- Born: 25 July 1862 Brod na Savi, Slavonian Military Frontier, Austrian Empire (now Croatia)
- Died: 6 August 1923 (aged 61) Brod na Savi, Kingdom of Serbs, Croats and Slovenes
- Education: University of Vienna University of Zagreb
- Occupations: Politician and lawyer
- Political party: Party of Rights Croat-Serb Coalition Democratic Party

= Vatroslav Brlić =

Croatian politician and lawyer (1862–1923)

Vatroslav Brlić (25 July 1862 – 6 August 1923) was a Croatian politician and lawyer.

==Biography==
Brlić was born in Brod na Savi to politician, lawyer and publicist Andrija Torkvat Brlić and artist Francisca Daubachy. During his high-school education in Požega and Osijek, Brlić befriended August Harambašić who introduced him to political activism of the Party of Rights. Brlić studied law at the University of Vienna and the University of Zagreb. In 1892, Brlić opened a law office in his home town and married writer Ivana Brlić-Mažuranić. The marriage linked Brlić with Mažuranićs, one of the most prominent Croatian families at the time. Subsequently, Brlić established personal contacts with leading Croatia's politicians of the period such as Ante Starčević, Fran Folnegović, Josip Juraj Strossmayer, Frano Supilo and Svetozar Pribićević.. In 1894, at a Brlić's initiative, the Posavska Hrvatska was established in Brod na Savi, as the first Party of Rights newspaper in Slavonia.

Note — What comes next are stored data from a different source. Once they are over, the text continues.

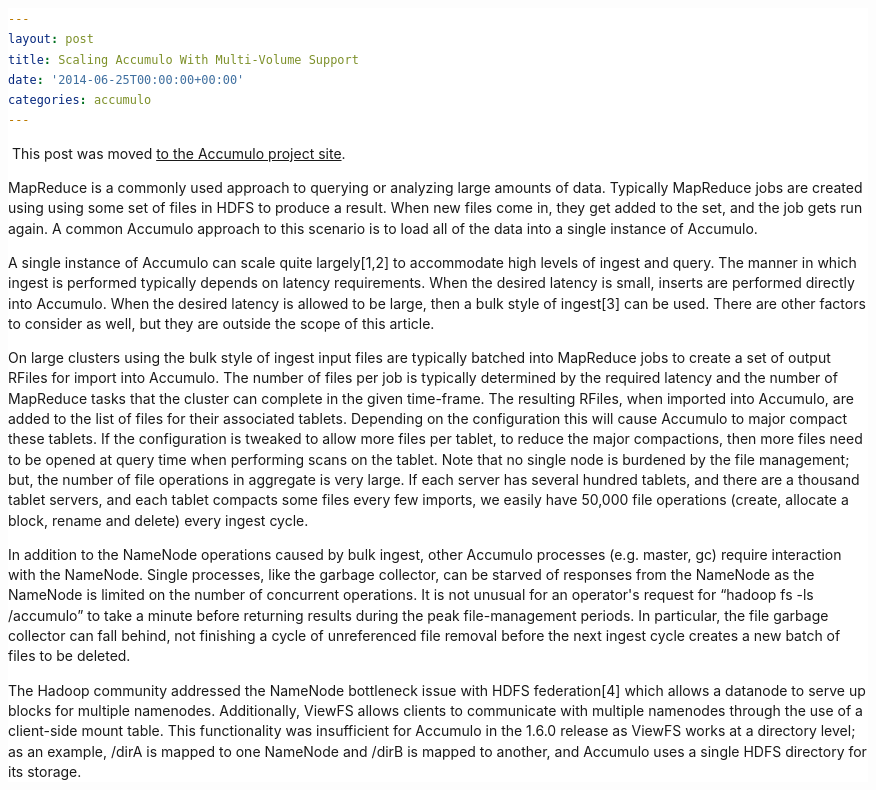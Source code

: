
 ```yaml
---
layout: post
title: Scaling Accumulo With Multi-Volume Support
date: '2014-06-25T00:00:00+00:00'
categories: accumulo
---
```

<p>&nbsp;This post was moved <a href="https://accumulo.apache.org/blog/2014/06/25/scaling-accumulo-with-multivolume-support.html" title="Updated location">to the Accumulo project site</a>. <br /></p> 
  <p class="western">MapReduce is a commonly used approach to
querying or analyzing large amounts of data. Typically MapReduce jobs
are created using using some set of files in HDFS to produce a
result. When new files come in, they get added to the set, and the
job gets run again. A common Accumulo approach to this scenario is to
load all of the data into a single instance of Accumulo.
  
</p> 
  <p class="western">  A single instance of Accumulo can scale quite
largely[1,2] to accommodate high levels of ingest and query. The manner
in which ingest is performed typically depends on latency
requirements. When the desired latency is small, inserts are
performed directly into Accumulo. When the desired latency is allowed
to be large, then a bulk style of ingest[3] can be used. There are
other factors to consider as well, but they are outside the scope of
this article.</p> 
  <p class="western">  On large clusters using the bulk style of ingest
input files are typically batched into MapReduce jobs to create a set
of output RFiles for import into Accumulo. The number of files per
job is typically determined by the required latency and the number of
MapReduce tasks that the cluster can complete in the given
time-frame. The resulting RFiles, when imported into Accumulo, are
added to the list of files for their associated tablets. Depending on
the configuration this will cause Accumulo to major compact these
tablets. If the configuration is tweaked to allow more files per
tablet, to reduce the major compactions, then more files need to be
opened at query time when performing scans on the tablet.  Note that
no single node is burdened by the file management; but, the number of
file operations in aggregate is very large.  If each server has
several hundred tablets, and there are a thousand tablet servers, and
each tablet compacts some files every few imports, we easily have
50,000 file operations (create, allocate a block, rename and delete)
every ingest cycle.</p> 
  <p class="western">  In addition to the NameNode operations caused by
bulk ingest, other Accumulo processes (e.g. master, gc) require
interaction with the NameNode. Single processes, like the garbage
collector, can be starved of responses from the NameNode as the NameNode is
limited on the number of concurrent operations. It is not unusual for
an operator's request for “<font face="Courier 10 Pitch, MS Mincho">hadoop
fs -ls /accumulo</font>” to take a minute before returning results
during the peak file-management periods. In particular, the file
garbage collector can fall behind, not finishing a cycle of
unreferenced file removal before the next ingest cycle creates a new
batch of files to be deleted.  
</p> 
  <p class="western"> The Hadoop community addressed the NameNode
bottleneck issue with HDFS  federation[4] which allows a datanode to
serve up blocks for multiple namenodes. Additionally, ViewFS allows
clients to communicate with multiple namenodes through the use of a
client-side mount table. This functionality was insufficient for
Accumulo in the 1.6.0 release as ViewFS works at a directory level; as an example, /dirA is mapped to
one NameNode and /dirB is mapped to another, and Accumulo uses a
single HDFS directory for its storage.</p> 
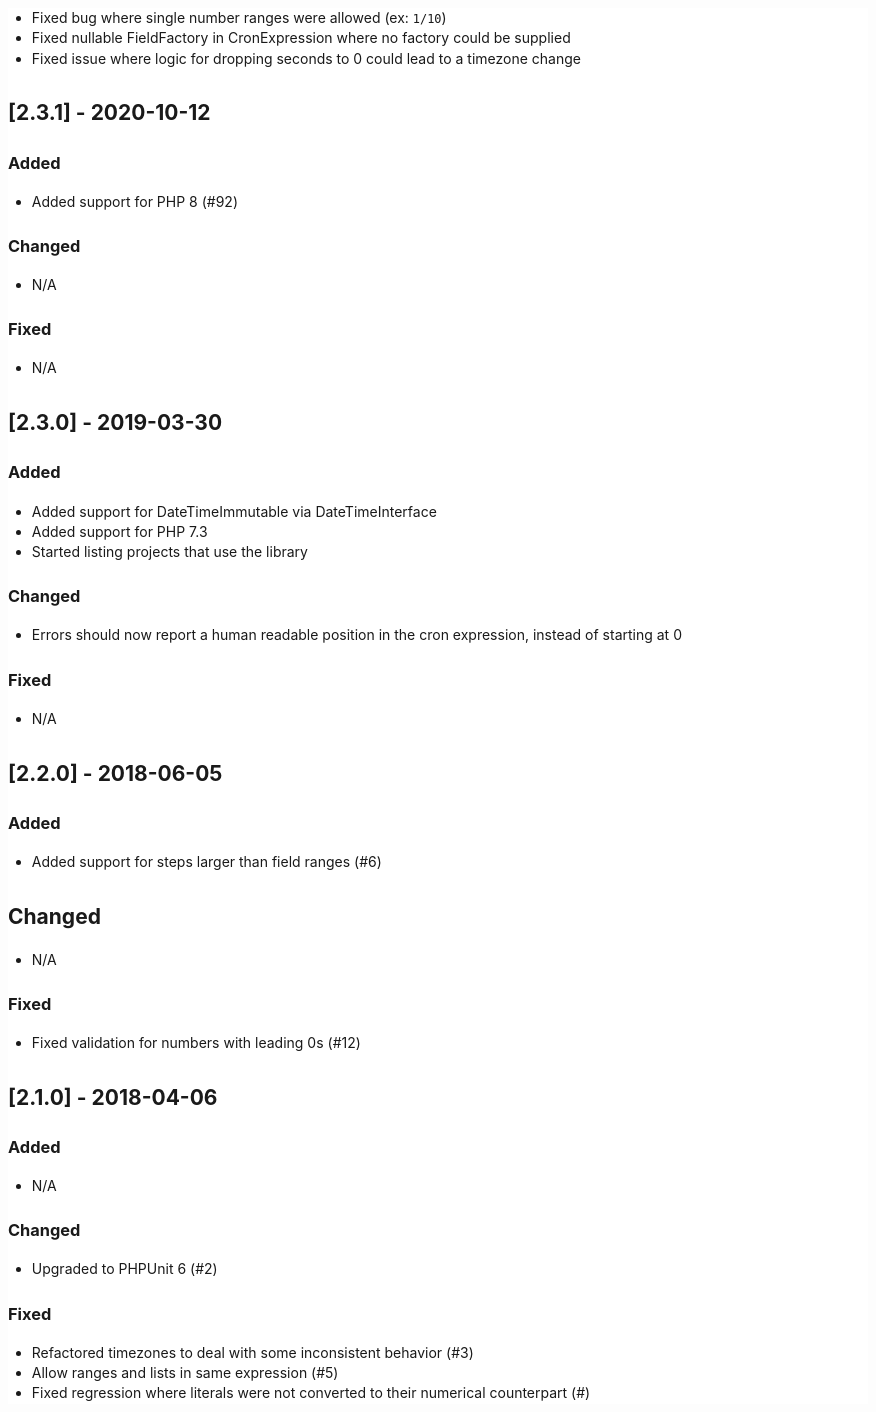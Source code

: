- Fixed bug where single number ranges were allowed (ex: `1/10`)
- Fixed nullable FieldFactory in CronExpression where no factory could be supplied
- Fixed issue where logic for dropping seconds to 0 could lead to a timezone change

## [2.3.1] - 2020-10-12
### Added
- Added support for PHP 8 (#92)
### Changed
- N/A
### Fixed
- N/A

## [2.3.0] - 2019-03-30
### Added
- Added support for DateTimeImmutable via DateTimeInterface
- Added support for PHP 7.3
- Started listing projects that use the library
### Changed
- Errors should now report a human readable position in the cron expression, instead of starting at 0
### Fixed
- N/A

## [2.2.0] - 2018-06-05
### Added
- Added support for steps larger than field ranges (#6)
## Changed
- N/A
### Fixed
- Fixed validation for numbers with leading 0s (#12)

## [2.1.0] - 2018-04-06
### Added
- N/A
### Changed
- Upgraded to PHPUnit 6 (#2)
### Fixed
- Refactored timezones to deal with some inconsistent behavior (#3)
- Allow ranges and lists in same expression (#5)
- Fixed regression where literals were not converted to their numerical counterpart (#)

In 1906 election, Brlić won a seat in the Croatian Sabor as a Croat-Serb Coalition candidate. The following year, Brlić started publication of the Materinska rieč newspaper. In 1918, in the process of dissolution of Austria-Hungary and creation of Yugoslavia, Brlić was elected the president of the National Council of Slovenes, Croats and Serbs in Brod na Savi. In that capacity, Brlić accepted surrender of generaloberst Stjepan Sarkotić, the final Austro-Hungarian governor of Bosnia and Herzegovina at the end of the First World War. In 1919, Brlić joined the Democratic Party and started the Brodske novine newspaper.